## WORK ORDER
Scan the data for "begin" and copy the lines it appears in.

(Extracted data entries)
---+---
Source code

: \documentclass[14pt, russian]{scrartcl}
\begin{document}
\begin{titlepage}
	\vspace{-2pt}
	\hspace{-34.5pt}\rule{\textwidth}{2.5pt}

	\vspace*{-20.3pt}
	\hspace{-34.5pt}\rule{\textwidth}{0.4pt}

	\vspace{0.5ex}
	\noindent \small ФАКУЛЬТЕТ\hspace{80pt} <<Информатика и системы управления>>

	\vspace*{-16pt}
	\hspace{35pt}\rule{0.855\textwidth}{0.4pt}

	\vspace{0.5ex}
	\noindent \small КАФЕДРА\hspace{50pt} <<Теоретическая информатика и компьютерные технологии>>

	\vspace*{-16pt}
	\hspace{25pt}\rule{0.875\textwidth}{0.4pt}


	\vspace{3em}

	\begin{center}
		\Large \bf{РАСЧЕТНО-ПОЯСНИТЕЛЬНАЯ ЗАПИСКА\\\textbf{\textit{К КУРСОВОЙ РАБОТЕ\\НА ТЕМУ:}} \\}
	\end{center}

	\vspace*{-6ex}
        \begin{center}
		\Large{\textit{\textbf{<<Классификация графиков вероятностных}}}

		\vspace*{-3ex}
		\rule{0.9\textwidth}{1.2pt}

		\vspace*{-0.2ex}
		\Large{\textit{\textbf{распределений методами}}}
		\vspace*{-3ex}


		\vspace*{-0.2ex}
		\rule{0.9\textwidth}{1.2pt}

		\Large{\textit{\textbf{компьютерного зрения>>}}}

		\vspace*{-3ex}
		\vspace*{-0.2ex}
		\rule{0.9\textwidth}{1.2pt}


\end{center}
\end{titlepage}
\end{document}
---+---
## RESULT FOR THIS EXERCISE
\begin{document}
\begin{titlepage}
	\begin{center}
        \begin{center}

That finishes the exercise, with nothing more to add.